1 Summary
In this project, you will get familiar with two virtualization techniques: one is Docker (a light-weight, container-based virtualization technique) and the other is QEMU (a user-level full virtualization technique). Task (1): You will need to correctly deploy them, be familiar with the operations, measure the performance using benchmarks, and finally summarize the results in a report; Task (2) You will implement a Docker-like tool, which can create container instances with configurable namespaces and control groups.
2 Environment Setup
For the task (1), please follow this document [1] to start a Google cloud instance, but do not use the vCPU, memory and VM image configurations in the document. We will configure this instance using 2 vCPU, 4 GB memory, 30 GB disk size, and Ubuntu 18.04 LTS image for this assignment. We refer to this instance as the native system,
3 Docker
3.1 Installation & Preparation
Please refer to this instruction [2] for Docker installation. In addition, you may want to get familiar with Docker basic operations by referring to [3].
3.2 Docker Measurement
You will measure the performance of Docker containers using the Sysbench benchmark. Please use the following container image with Sysbench pre-installed: csminpp/ubuntu-sysbench. Sysbench is a benchmark tool [4]. With it, we can have some basic ideas about measuring system performance by running such benchmark tools against the system under test. In this project, we will only focus on the cpu and fileio test modes (section 4.1 and 4.5 in [4]) of Sysbench. The following instructions present some ideas about how to conduct a meaningful performance measurement. Please read them carefully, and then produce measurement results (you will lose points, if the results are incorrectly generated and/or can not be well justified).
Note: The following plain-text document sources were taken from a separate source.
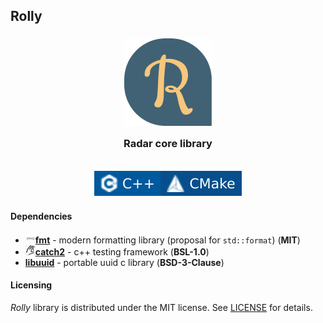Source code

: ## Rolly
<h3 align="center">
    <img src="./doxygen/images/logo.png" alt=""/><br/>
    <img src="./doxygen/images/transparent.png" height="30" width="0px"/>
    Radar core library
    <img src="./doxygen/images/transparent.png" height="30" width="0px"/><br/>
    <img src="./doxygen/images/transparent.png" height="30" width="0px"/><br/>
    <img src="./doxygen/images/badge_cxx.svg" alt="cpp_badge"/><img src="./doxygen/images/badge_cmake.svg" alt="cmake_badge"/>
</h3>

#### Dependencies

- ![fmt logo](./doxygen/images/logo_fmt.png)[**fmt**](https://github.com/fmtlib/fmt) - modern formatting library (proposal for `std::format`) (**MIT**)
- ![catch logo](./doxygen/images/logo_catch2.png)[**catch2**](https://github.com/catchorg/Catch2) - c++ testing framework (**BSL-1.0**)
- [**libuuid**](https://sourceforge.net/projects/libuuid/) - portable uuid c library (**BSD-3-Clause**)

#### Licensing

*Rolly* library is distributed under the MIT license. See [LICENSE](./LICENSE) for details.
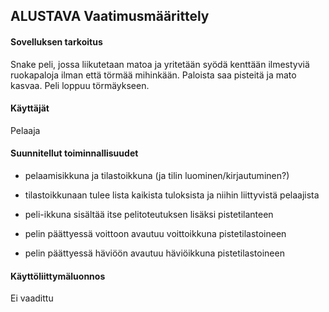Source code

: ## ALUSTAVA Vaatimusmäärittely ##


#### Sovelluksen tarkoitus ####
Snake peli, jossa liikutetaan matoa ja yritetään syödä kenttään ilmestyviä ruokapaloja ilman että törmää mihinkään. Paloista saa pisteitä ja mato kasvaa. Peli loppuu törmäykseen.

#### Käyttäjät ##

Pelaaja

#### Suunnitellut toiminnallisuudet ##

- pelaamisikkuna ja tilastoikkuna (ja tilin luominen/kirjautuminen?)

- tilastoikkunaan tulee lista kaikista tuloksista ja niihin liittyvistä pelaajista

- peli-ikkuna sisältää itse pelitoteutuksen lisäksi pistetilanteen

- pelin päättyessä voittoon avautuu voittoikkuna pistetilastoineen

- pelin päättyessä häviöön avautuu häviöikkuna pistetilastoineen


#### Käyttöliittymäluonnos ##

Ei vaadittu
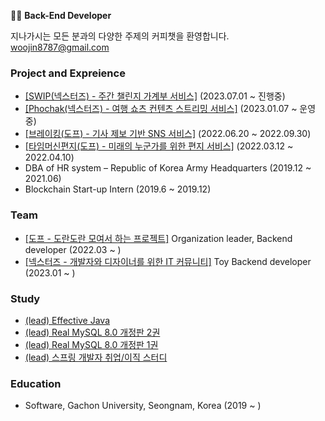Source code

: 👨‍💻 **Back-End Developer**

지나가시는 모든 분과의 다양한 주제의 커피챗을 환영합니다.
woojin8787@gmail.com

### Project and Expreience
- <a href="https://github.com/Nexters/zzanji-server">[SWIP(넥스터즈) - 주간 챌린지 가계부 서비스]</a> (2023.07.01 ~ 진행중)
- <a href="https://github.com/Nexters/phochak-server">[Phochak(넥스터즈) - 여행 쇼츠 컨텐츠 스트리밍 서비스]</a> (2023.01.07 ~ 운영중)
- <a href="https://github.com/Breaking-Dope/breaking-backend">[브레이킹(도프) - 기사 제보 기반 SNS 서비스]</a> (2022.06.20 ~ 2022.09.30)
- <a href="https://github.com/d-o-p-e/time-machine-letter">[타임머신편지(도프) - 미래의 누군가를 위한 편지 서비스]</a> (2022.03.12 ~ 2022.04.10)
- DBA of HR system – Republic of Korea Army Headquarters (2019.12 ~ 2021.06)
- Blockchain Start-up Intern (2019.6 ~ 2019.12)

### Team
- <a href="https://github.com/d-o-p-e">[도프 - 도란도란 모여서 하는 프로젝트]</a> Organization leader, Backend developer (2022.03 ~ )
- <a href="https://github.com/Nexters">[넥스터즈 - 개발자와 디자이너를 위한 IT 커뮤니티]</a> Toy Backend developer (2023.01 ~ )

### Study
- <a href="https://github.com/Nexters/23th-effective-java"> (lead) Effective Java </a>
- <a href="https://github.com/d-o-p-e/book-RealMySQL-2"> (lead) Real MySQL 8.0 개정판 2권</a>
- <a href="https://github.com/d-o-p-e/book-RealMySQL"> (lead) Real MySQL 8.0 개정판 1권 </a>
- <a href="https://github.com/d-o-p-e/spring-cs-study"> (lead) 스프링 개발자 취업/이직 스터디 </a>

### Education
- Software, Gachon University, Seongnam, Korea (2019 ~ )
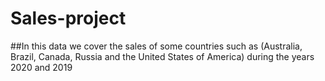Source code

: # Sales-project
##In this data we cover the sales of some countries such as (Australia, Brazil, Canada, Russia and the United States of America) during the years 2020 and 2019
- You need to be familiar with the test cases (under the cpu and fileio test modes). You only need to pick up one test case for each test mode (cpu or fileio).
- For each test case, you need to figure out theright test parameters. For example, you need to select the parameter for cpu-max-prime to ensure your test case wont end in a short time period (too small) or will never end (too large). As another example, you need to decide the file size (e.g., file-total-size) for Sysbench fileio test mode. Usually, its reasonable to make a test case lasting for at least 30 60 seconds. Please justify your configurations.
- You may want to repeat/re-run at least 3 times for each test case, and report the average value of your results (the Sysbench will report some user-level performance data, e.g., total time).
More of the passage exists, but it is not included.